▶ Assignment
Each record below is to be copied exactly; the pictures are to be omitted.

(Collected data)
-------------------------
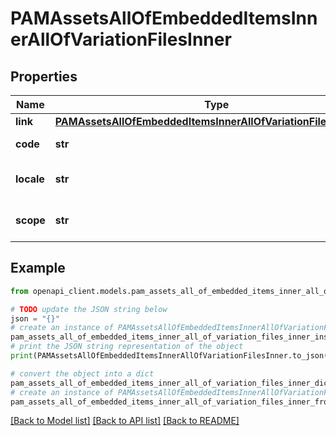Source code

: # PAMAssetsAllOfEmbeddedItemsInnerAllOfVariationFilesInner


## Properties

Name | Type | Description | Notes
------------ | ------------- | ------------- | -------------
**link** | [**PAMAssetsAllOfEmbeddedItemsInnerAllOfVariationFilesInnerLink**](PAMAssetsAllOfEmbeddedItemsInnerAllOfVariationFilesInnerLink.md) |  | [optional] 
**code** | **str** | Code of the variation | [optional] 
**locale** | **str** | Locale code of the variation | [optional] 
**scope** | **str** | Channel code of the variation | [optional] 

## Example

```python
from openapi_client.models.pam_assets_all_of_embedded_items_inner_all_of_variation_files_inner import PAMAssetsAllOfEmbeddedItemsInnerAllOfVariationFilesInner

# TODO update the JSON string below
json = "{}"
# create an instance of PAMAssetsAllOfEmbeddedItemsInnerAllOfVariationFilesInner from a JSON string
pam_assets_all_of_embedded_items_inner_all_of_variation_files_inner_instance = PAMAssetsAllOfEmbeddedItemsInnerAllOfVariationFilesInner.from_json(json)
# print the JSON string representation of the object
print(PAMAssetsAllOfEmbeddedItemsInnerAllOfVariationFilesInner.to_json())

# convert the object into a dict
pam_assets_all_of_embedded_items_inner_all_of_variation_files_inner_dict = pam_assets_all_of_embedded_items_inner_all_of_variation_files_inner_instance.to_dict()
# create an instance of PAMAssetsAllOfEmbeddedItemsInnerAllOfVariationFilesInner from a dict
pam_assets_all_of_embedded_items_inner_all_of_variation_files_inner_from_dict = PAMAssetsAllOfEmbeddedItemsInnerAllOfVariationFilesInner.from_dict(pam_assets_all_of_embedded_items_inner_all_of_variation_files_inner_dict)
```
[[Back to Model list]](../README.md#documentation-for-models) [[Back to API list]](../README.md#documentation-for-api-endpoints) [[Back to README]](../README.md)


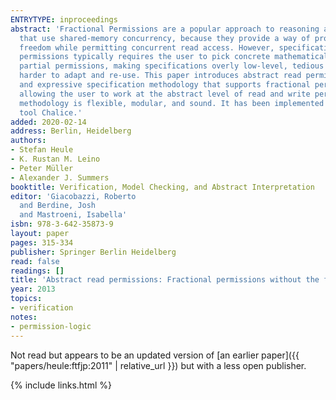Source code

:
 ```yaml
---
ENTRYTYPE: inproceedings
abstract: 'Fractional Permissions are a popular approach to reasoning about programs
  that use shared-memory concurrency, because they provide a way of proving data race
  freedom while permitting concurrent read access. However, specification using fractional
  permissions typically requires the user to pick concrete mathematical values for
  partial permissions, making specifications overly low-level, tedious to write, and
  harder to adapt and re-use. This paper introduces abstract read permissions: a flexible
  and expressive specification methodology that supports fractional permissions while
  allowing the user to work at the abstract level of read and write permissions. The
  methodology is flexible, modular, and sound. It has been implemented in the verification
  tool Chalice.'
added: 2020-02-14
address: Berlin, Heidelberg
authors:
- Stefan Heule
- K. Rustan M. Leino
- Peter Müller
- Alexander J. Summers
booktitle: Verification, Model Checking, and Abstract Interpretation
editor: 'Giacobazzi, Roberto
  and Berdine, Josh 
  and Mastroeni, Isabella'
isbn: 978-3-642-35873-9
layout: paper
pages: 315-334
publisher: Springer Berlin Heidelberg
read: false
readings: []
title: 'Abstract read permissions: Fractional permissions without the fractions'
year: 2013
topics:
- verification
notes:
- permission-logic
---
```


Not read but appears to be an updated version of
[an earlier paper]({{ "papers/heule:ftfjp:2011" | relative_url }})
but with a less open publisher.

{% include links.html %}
-------------------------
▶ Written solution
Source code

: # PAMAssetsAllOfEmbeddedItemsInnerAllOfVariationFilesInner


## Properties

Name | Type | Description | Notes
------------ | ------------- | ------------- | -------------
**link** | [**PAMAssetsAllOfEmbeddedItemsInnerAllOfVariationFilesInnerLink**](PAMAssetsAllOfEmbeddedItemsInnerAllOfVariationFilesInnerLink.md) |  | [optional] 
**code** | **str** | Code of the variation | [optional] 
**locale** | **str** | Locale code of the variation | [optional] 
**scope** | **str** | Channel code of the variation | [optional] 

## Example

```python
from openapi_client.models.pam_assets_all_of_embedded_items_inner_all_of_variation_files_inner import PAMAssetsAllOfEmbeddedItemsInnerAllOfVariationFilesInner

# TODO update the JSON string below
json = "{}"
# create an instance of PAMAssetsAllOfEmbeddedItemsInnerAllOfVariationFilesInner from a JSON string
pam_assets_all_of_embedded_items_inner_all_of_variation_files_inner_instance = PAMAssetsAllOfEmbeddedItemsInnerAllOfVariationFilesInner.from_json(json)
# print the JSON string representation of the object
print(PAMAssetsAllOfEmbeddedItemsInnerAllOfVariationFilesInner.to_json())

# convert the object into a dict
pam_assets_all_of_embedded_items_inner_all_of_variation_files_inner_dict = pam_assets_all_of_embedded_items_inner_all_of_variation_files_inner_instance.to_dict()
# create an instance of PAMAssetsAllOfEmbeddedItemsInnerAllOfVariationFilesInner from a dict
pam_assets_all_of_embedded_items_inner_all_of_variation_files_inner_from_dict = PAMAssetsAllOfEmbeddedItemsInnerAllOfVariationFilesInner.from_dict(pam_assets_all_of_embedded_items_inner_all_of_variation_files_inner_dict)
```
[[Back to Model list]](../README.md#documentation-for-models) [[Back to API list]](../README.md#documentation-for-api-endpoints) [[Back to README]](../README.md)


Source code

:
 ```yaml
---
ENTRYTYPE: inproceedings
abstract: 'Fractional Permissions are a popular approach to reasoning about programs
  that use shared-memory concurrency, because they provide a way of proving data race
  freedom while permitting concurrent read access. However, specification using fractional
  permissions typically requires the user to pick concrete mathematical values for
  partial permissions, making specifications overly low-level, tedious to write, and
  harder to adapt and re-use. This paper introduces abstract read permissions: a flexible
  and expressive specification methodology that supports fractional permissions while
  allowing the user to work at the abstract level of read and write permissions. The
  methodology is flexible, modular, and sound. It has been implemented in the verification
  tool Chalice.'
added: 2020-02-14
address: Berlin, Heidelberg
authors:
- Stefan Heule
- K. Rustan M. Leino
- Peter Müller
- Alexander J. Summers
booktitle: Verification, Model Checking, and Abstract Interpretation
editor: 'Giacobazzi, Roberto
  and Berdine, Josh 
  and Mastroeni, Isabella'
isbn: 978-3-642-35873-9
layout: paper
pages: 315-334
publisher: Springer Berlin Heidelberg
read: false
readings: []
title: 'Abstract read permissions: Fractional permissions without the fractions'
year: 2013
topics:
- verification
notes:
- permission-logic
---
```


Not read but appears to be an updated version of
[an earlier paper]({{ "papers/heule:ftfjp:2011" | relative_url }})
but with a less open publisher.

{% include links.html %}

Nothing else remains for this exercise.